- Kuroda reiterates need to keep rates ultra-low for now
- Policy adjustment needed if a stable 2% target is in sight
- BOJ board debated rising inflationary pressure in September – minutes
- BOJ may adjust YCC next year if economy is strong – ex-BOJ Sakurai
TOKYO, Nov 2 (Reuters) – Bank of Japan Governor Haruhiko Kuroda on Wednesday hinted at the possibility of adjusting the bank’s yield curve control (YCC) policy in the future, saying that this could become a future option if inflation continues to accelerate.
“For now, I see no need to raise interest rates or make any changes to the YCC,” Kuroda told parliament, stressing the importance of supporting the fragile economy with an ultra policy. -lax.
“But if Japan sees an inflation outlook of 2% accompanied by wage increases, an adjustment in monetary policy will of course become necessary,” he said.
This remark will likely keep alive market expectations of a change in ultra-low central bank interest rates when the dovish Kuroda’s second five-year term ends in April next year.
Under YCC, the BOJ is guiding short-term interest rates to -0.1% and the 10-year bond yield around zero as part of efforts to sustainably support inflation at its 2% target.
The BOJ’s relentless defense of its 10-year yield cap caused distortions in the shape of the yield curve, which came under upward pressure from rising global interest rates.

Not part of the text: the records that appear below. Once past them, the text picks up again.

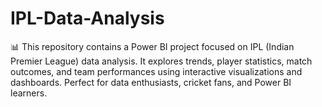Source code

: # IPL-Data-Analysis
📊 This repository contains a Power BI project focused on IPL (Indian Premier League) data analysis. It explores trends, player statistics, match outcomes, and team performances using interactive visualizations and dashboards. Perfect for data enthusiasts, cricket fans, and Power BI learners.
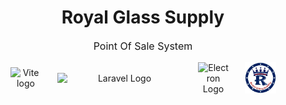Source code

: <div>
    <h1 align="center" id="title">Royal Glass Supply</h1>
    <p style="font-size: 16px;" align="center" id="title">Point Of Sale System</p>    
</div>


<p align="center" style="display:flex; gap:25px; justify-content: center; align-content: center; align-items:center;"  >
    <img width="50" src="https://vitejs.dev/logo.svg" alt="Vite logo" />
    <img src="https://raw.githubusercontent.com/laravel/art/master/logo-lockup/5%20SVG/2%20CMYK/1%20Full%20Color/laravel-logolockup-cmyk-red.svg" width="200" alt="Laravel Logo" />
    <img src="https://upload.wikimedia.org/wikipedia/commons/9/91/Electron_Software_Framework_Logo.svg" width="50" alt="Electron Logo" />
    <img src="public/RGS-logo.png" width="50" alt="RoyalGlassSupply Logo"/>
</p>

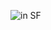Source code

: ![in SF](https://user-images.githubusercontent.com/66262566/140682161-a8dc9f1d-982e-4abe-9331-b176f20747f3.jpg)
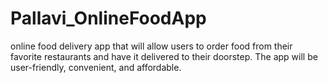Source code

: # Pallavi_OnlineFoodApp
online food delivery app that will allow users to order food from their favorite restaurants and have it delivered to their doorstep. The app will be user-friendly, convenient, and affordable.
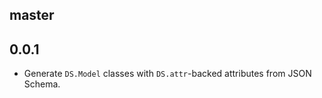 master
------

0.0.1
-----

* Generate `DS.Model` classes with `DS.attr`-backed attributes from JSON Schema.
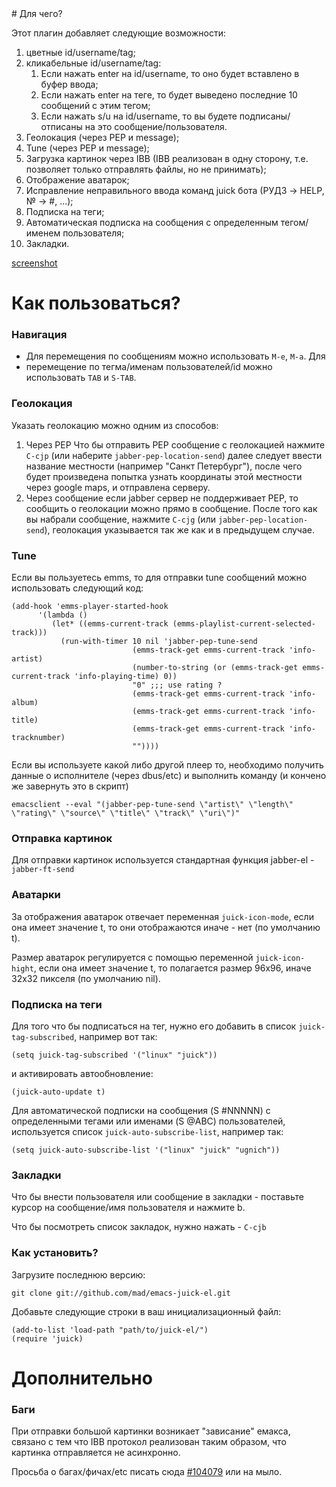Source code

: <meta http-equiv="content-type" content="text/html; charset=utf-8" />
# Для чего?

Этот плагин добавляет следующие возможности:

1. цветные id/username/tag;
1. кликабельные id/username/tag:
    1. Если нажать enter на id/username, то оно будет вставлено в буфер ввода;
    1. Если нажать enter на теге, то будет выведено последние 10 сообщений с этим тегом;
    1. Если нажать s/u на id/username, то вы будете подписаны/отписаны на это сообщение/пользователя.
1. Геолокация (через PEP и message);
1. Tune (через PEP и message);
1. Загрузка картинок через IBB (IBB реализован в одну сторону, т.е. позволяет
только отправлять файлы, но не принимать);
1. Отображение аватарок;
1. Исправление неправильного ввода команд juick бота (РУДЗ -> HELP, № -> #, ...);
1. Подписка на теги;
1. Автоматическая подписка на сообщения с определенным тегом/именем пользователя;
1. Закладки.

[screenshot](http://img14.imageshack.us/img14/2484/juickwithavatar.jpg)

# Как пользоваться?

### Навигация

- Для перемещения по сообщениям можно использовать `M-e`, `M-a`.  Для
- перемещение по тегма/именам пользователей/id можно использовать `TAB` и `S-TAB`.

### Геолокация

Указать геолокацию можно одним из способов:

1. Через PEP
Что бы отправить PEP сообщение с геолокацией нажмите `C-cjp` (или
наберите `jabber-pep-location-send`)
далее следует ввести название местности (например "Санкт Петербург"), после
чего будет произведена попытка узнать координаты этой местности через google
maps, и отправлена серверу.
1. Через сообщение eсли jabber сервер не поддерживает PEP, то сообщить о
геолокации можно прямо в сообщение. После того как вы набрали сообщение,
нажмите `C-cjg` (или `jabber-pep-location-send`), геолокация указывается так
же как и в предыдущем случае.

### Tune

Если вы пользуетесь emms, то для отправки tune сообщений можно использовать следующий код:

    (add-hook 'emms-player-started-hook
          '(lambda ()
             (let* ((emms-current-track (emms-playlist-current-selected-track)))
               (run-with-timer 10 nil 'jabber-pep-tune-send
                               (emms-track-get emms-current-track 'info-artist)
                               (number-to-string (or (emms-track-get emms-current-track 'info-playing-time) 0))
                               "0" ;;; use rating ?
                               (emms-track-get emms-current-track 'info-album)
                               (emms-track-get emms-current-track 'info-title)
                               (emms-track-get emms-current-track 'info-tracknumber)
                               ""))))

Если вы используете какой либо другой плеер то, необходимо получить данные о
исполнителе (через dbus/etc) и выполнить команду (и кончено же завернуть это в
скрипт)


    emacsclient --eval "(jabber-pep-tune-send \"artist\" \"length\" \"rating\" \"source\" \"title\" \"track\" \"uri\")"

### Отправка картинок

Для отправки картинок используется стандартная функция jabber-el -
`jabber-ft-send`

### Аватарки

За отображения аватарок отвечает переменная `juick-icon-mode`, если она имеет
значение t, то они отображаются иначе - нет (по умолчанию t).

Размер аватарок регулируется с помощью переменной `juick-icon-hight`, если она
имеет значение t, то полагается размер 96x96, иначе  32x32 пикселя (по
умолчанию nil).

### Подписка на теги

Для того что бы подписаться на тег, нужно его добавить в список
`juick-tag-subscribed`, например вот так:

    (setq juick-tag-subscribed '("linux" "juick"))

и активировать автообновление:

    (juick-auto-update t)

Для автоматической подписки на сообщения (S #NNNNN) с определенными тегами или
именами (S @ABC) пользователей, используется список
`juick-auto-subscribe-list`, например так:

    (setq juick-auto-subscribe-list '("linux" "juick" "ugnich"))

### Закладки

Что бы внести пользователя или сообщение в закладки - поставьте курсор на
сообщение/имя пользователя и нажмите b.

Что бы посмотреть список закладок, нужно нажать - `C-cjb`

### Как установить?

Загрузите последнюю версию:

    git clone git://github.com/mad/emacs-juick-el.git

Добавьте следующие строки в ваш инициализационный файл:

    (add-to-list 'load-path "path/to/juick-el/")
    (require 'juick)

# Дополнительно

### Баги

При отправки большой картинки возникает "зависание" емакса, связано с тем что
IBB протокол реализован таким образом, что картинка отправляется не
асинхронно.

Просьба о багах/фичах/etc писать сюда [#104079](http://juick.com/mad/104079)
или на мыло.
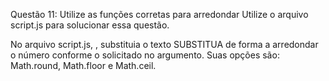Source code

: Questão 11: Utilize as funções corretas para arredondar
Utilize o arquivo script.js para solucionar essa questão.

No arquivo script.js, , substituia o texto SUBSTITUA de forma a arredondar o número conforme o solicitado no argumento. Suas opções são: Math.round, Math.floor e Math.ceil.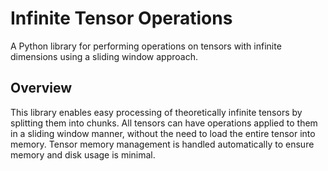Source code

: # Infinite Tensor Operations

A Python library for performing operations on tensors with infinite dimensions using a sliding window approach.

## Overview

This library enables easy processing of theoretically infinite tensors by splitting them into chunks. All tensors can have operations applied to them in a sliding window manner, without the need to load the entire tensor into memory. Tensor memory management is handled automatically to ensure memory and disk usage is minimal.
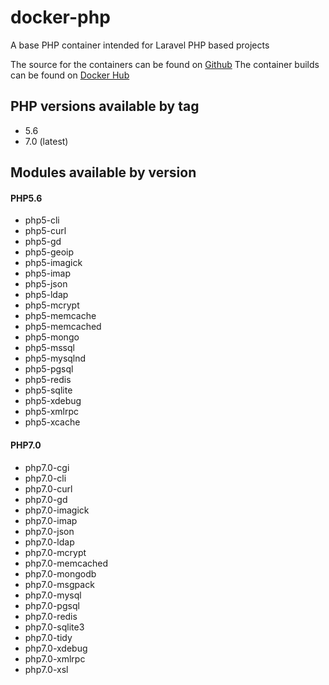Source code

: # docker-php
A base PHP container intended for Laravel PHP based projects

The source for the containers can be found on [Github](https://github.com/braydeejohnson/docker-php)
The container builds can be found on [Docker Hub](https://hub.docker.com/r/braydeejohnson/php/)

## PHP versions available by tag
* 5.6
* 7.0 (latest)

## Modules available by version
#### PHP5.6
* php5-cli
* php5-curl
* php5-gd
* php5-geoip
* php5-imagick
* php5-imap
* php5-json
* php5-ldap
* php5-mcrypt
* php5-memcache
* php5-memcached
* php5-mongo
* php5-mssql
* php5-mysqlnd
* php5-pgsql
* php5-redis
* php5-sqlite
* php5-xdebug
* php5-xmlrpc
* php5-xcache

#### PHP7.0
* php7.0-cgi
* php7.0-cli
* php7.0-curl
* php7.0-gd
* php7.0-imagick
* php7.0-imap
* php7.0-json
* php7.0-ldap
* php7.0-mcrypt
* php7.0-memcached
* php7.0-mongodb
* php7.0-msgpack
* php7.0-mysql
* php7.0-pgsql
* php7.0-redis
* php7.0-sqlite3
* php7.0-tidy
* php7.0-xdebug
* php7.0-xmlrpc
* php7.0-xsl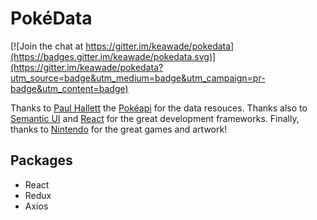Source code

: # PokéData

[![Join the chat at https://gitter.im/keawade/pokedata](https://badges.gitter.im/keawade/pokedata.svg)](https://gitter.im/keawade/pokedata?utm_source=badge&utm_medium=badge&utm_campaign=pr-badge&utm_content=badge)

Thanks to [Paul Hallett](http://phalt.co/) the [Pokéapi](http://pokeapi.co/) for the data resouces. Thanks also to [Semantic UI](http://semantic-ui.com/) and [React](https://facebook.github.io/react/) for the great development frameworks. Finally, thanks to [Nintendo](http://www.pokemon.com/) for the great games and artwork!


## Packages

* React
* Redux
* Axios
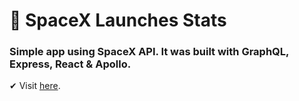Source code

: # 🚀 SpaceX Launches Stats

### Simple app using SpaceX API. It was built with GraphQL, Express, React & Apollo.

✔ Visit [here](https://evening-forest-60856.herokuapp.com/).
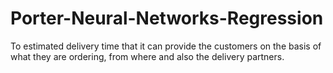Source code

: # Porter-Neural-Networks-Regression
To estimated delivery time that it can provide the customers on the basis of what they are ordering, from where and also the delivery partners.

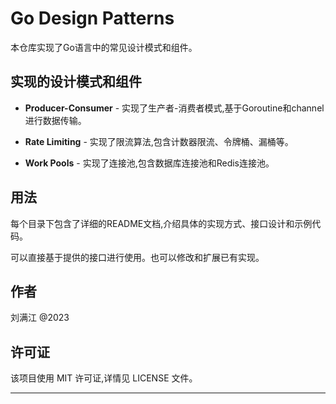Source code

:# Go Design Patterns

本仓库实现了Go语言中的常见设计模式和组件。

## 实现的设计模式和组件

- **Producer-Consumer** - 实现了生产者-消费者模式,基于Goroutine和channel进行数据传输。

- **Rate Limiting** - 实现了限流算法,包含计数器限流、令牌桶、漏桶等。

- **Work Pools** - 实现了连接池,包含数据库连接池和Redis连接池。

## 用法

每个目录下包含了详细的README文档,介绍具体的实现方式、接口设计和示例代码。

可以直接基于提供的接口进行使用。也可以修改和扩展已有实现。

## 作者

刘满江 @2023 

## 许可证

该项目使用 MIT 许可证,详情见 LICENSE 文件。

-----------------
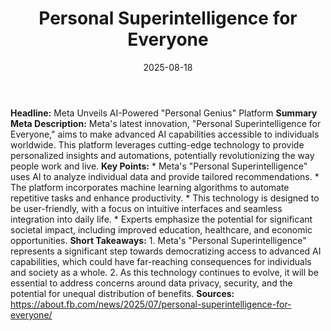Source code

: ﻿---
title: Personal Superintelligence for Everyone
date: '2025-08-18'
category: Markets
summary: ''
slug: personal superintelligence for everyone
source_urls:
- https://about.fb.com/news/2025/07/personal-superintelligence-for-everyone/
seo:
  title: Personal Superintelligence for Everyone | Hash n Hedge
  description: ''
  keywords:
  - news
  - markets
  - brief
---

**Headline:** Meta Unveils AI-Powered "Personal Genius" Platform  **Summary Meta Description:** Meta's latest innovation, "Personal Superintelligence for Everyone," aims to make advanced AI capabilities accessible to individuals worldwide. This platform leverages cutting-edge technology to provide personalized insights and automations, potentially revolutionizing the way people work and live.  **Key Points:**  * Meta's "Personal Superintelligence" uses AI to analyze individual data and provide tailored recommendations. * The platform incorporates machine learning algorithms to automate repetitive tasks and enhance productivity. * This technology is designed to be user-friendly, with a focus on intuitive interfaces and seamless integration into daily life. * Experts emphasize the potential for significant societal impact, including improved education, healthcare, and economic opportunities.  **Short Takeaways:**  1. Meta's "Personal Superintelligence" represents a significant step towards democratizing access to advanced AI capabilities, which could have far-reaching consequences for individuals and society as a whole. 2. As this technology continues to evolve, it will be essential to address concerns around data privacy, security, and the potential for unequal distribution of benefits.  **Sources:** https://about.fb.com/news/2025/07/personal-superintelligence-for-everyone/ 
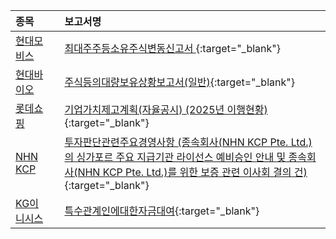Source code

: | **종목** |      |**보고서명** |
| :------- | :--- |:----------- |
| [현대모비스](/012330/#dart) | | [최대주주등소유주식변동신고서              ](https://dart.fss.or.kr/dsaf001/main.do?rcpNo=20251016800356){:target="_blank"} |
| [현대바이오](/048410/#dart) | | [주식등의대량보유상황보고서(일반)](https://dart.fss.or.kr/dsaf001/main.do?rcpNo=20251016000238){:target="_blank"} |
| [롯데쇼핑](/023530/#dart) | | [기업가치제고계획(자율공시)              (2025년 이행현황)](https://dart.fss.or.kr/dsaf001/main.do?rcpNo=20251016800337){:target="_blank"} |
| [NHN KCP](/060250/#dart) | | [투자판단관련주요경영사항              (종속회사(NHN KCP Pte. Ltd.)의 싱가포르 주요 지급기관 라이선스 예비승인 안내 및 종속회사(NHN KCP Pte. Ltd.)를 위한 보증 관련 이사회 결의 건)](https://dart.fss.or.kr/dsaf001/main.do?rcpNo=20251016900325){:target="_blank"} |
| [KG이니시스](/035600/#dart) | | [특수관계인에대한자금대여](https://dart.fss.or.kr/dsaf001/main.do?rcpNo=20251016000226){:target="_blank"} |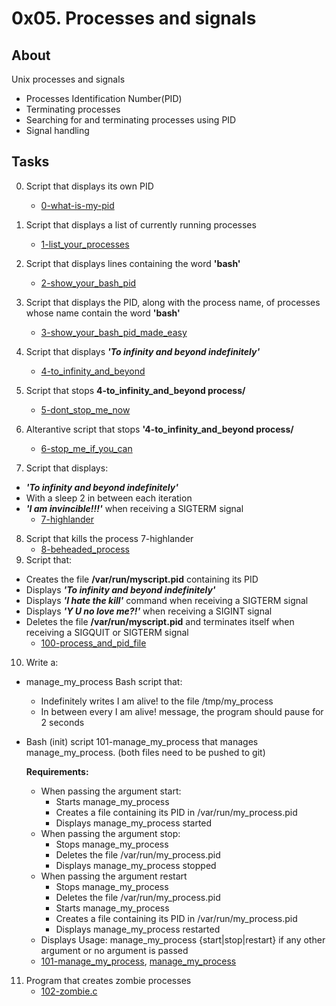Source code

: # 0x05. Processes and signals

## About
Unix processes and signals
* Processes Identification Number(PID)
* Terminating processes
* Searching for and terminating processes using PID
* Signal handling

## Tasks
0. Script that displays its own PID
	* [0-what-is-my-pid](0-what-is-my-pid)

1. Script that displays a list of currently running processes
	* [1-list_your_processes](1-list_your_processes)

2. Script that displays lines containing the word **'bash'**
	* [2-show_your_bash_pid](2-show_your_bash_pid)

3. Script that displays the PID, along with the process name, of processes whose name contain the word **'bash'**
	* [3-show_your_bash_pid_made_easy](3-show_your_bash_pid_made_easy)

4. Script that displays ***'To infinity and beyond indefinitely'***
	* [4-to_infinity_and_beyond](4-to_infinity_and_beyond)

5. Script that stops **4-to_infinity_and_beyond process/**
	* [5-dont_stop_me_now](5-dont_stop_me_now)

6. Alterantive script that stops **'4-to_infinity_and_beyond process/** 
	* [6-stop_me_if_you_can](6-stop_me_if_you_can)

7. Script that displays:
* ***'To infinity and beyond indefinitely'***
* With a sleep 2 in between each iteration
* ***'I am invincible!!!'*** when receiving a SIGTERM signal
	* [7-highlander](7-highlander)

8. Script that kills the process 7-highlander
	* [8-beheaded_process](8-beheaded_process)
9. Script that:
* Creates the file **/var/run/myscript.pid** containing its PID
* Displays ***'To infinity and beyond indefinitely'***
* Displays ***'I hate the kill'*** command when receiving a SIGTERM signal
* Displays ***'Y U no love me?!'*** when receiving a SIGINT signal
* Deletes the file **/var/run/myscript.pid** and terminates itself when receiving a SIGQUIT or SIGTERM signal
	* [100-process_and_pid_file](100-process_and_pid_file)

10. Write a:
* manage_my_process Bash script that:
	* Indefinitely writes I am alive! to the file /tmp/my_process
	* In between every I am alive! message, the program should pause for 2 seconds

* Bash (init) script 101-manage_my_process that manages manage_my_process. (both files need to be pushed to git)

	**Requirements:**
	* When passing the argument start:
		* Starts manage_my_process
		* Creates a file containing its PID in /var/run/my_process.pid
		* Displays manage_my_process started
	* When passing the argument stop:
		* Stops manage_my_process
		* Deletes the file /var/run/my_process.pid
		* Displays manage_my_process stopped
	* When passing the argument restart
		* Stops manage_my_process
		* Deletes the file /var/run/my_process.pid
		* Starts manage_my_process
		* Creates a file containing its PID in /var/run/my_process.pid
		* Displays manage_my_process restarted
	* Displays Usage: manage_my_process {start|stop|restart} if any other argument or no argument is passed
	* [101-manage_my_process](101-manage_my_process), [manage_my_process](manage_my_process)

11. Program that creates zombie processes
	* [102-zombie.c](102-zombie.c)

Core consumer inflation in Japan accelerated to a new eight-year high of 3.0% in September, challenging the central bank’s determination to maintain its ultra-accommodative policy as the yen’s fall to its lowest level in 32 years drives up import costs.
Rising inflationary pressures were at the center of discussions during the BOJ’s rate review in September, with some board members pointing out that companies’ pricing behavior could change as a growing number companies are raising prices, according to the minutes of Wednesday’s meeting.
“We must humbly observe without any pre-defined idea the risk that inflation will significantly exceed expectations, including due to the impact of currency movements,” said a quoted member.
“When the time is right, it’s important to communicate to the markets an exit strategy (from the ultra-easy policy),” according to another comment quoted in the September minutes.
The BOJ’s decision to maintain its ultra-low rate targets at the September 22 meeting and Kuroda’s dovish remark at a briefing sent the yen down sharply, later prompting the government to intervene in the bond market. currencies to support the yen.
Former BOJ board member Makoto Sakurai, who is a close aide to Kuroda, said the central bank could shift its yield targets next year if the economy maintains solid growth.
“If Japan can achieve economic growth of around 1.5% to 2% next year, the BOJ may make slight adjustments to control the yield curve,” Sakurai told Reuters in an interview. “But BOJ policy, overall, will remain accommodative.”
The BOJ remains an exception among a global wave of central banks tightening monetary policy as it focuses on reviving a fragile economy with aggressive stimulus measures.
The yen weakened sharply against the dollar as markets focus on the divergence between the BOJ’s ultra-accommodative policy and US interest rate hikes.
Reporting by Leika Kihara; Editing by Tom Hogue and Sam Holmes
Our standards: The Thomson Reuters Trust Principles.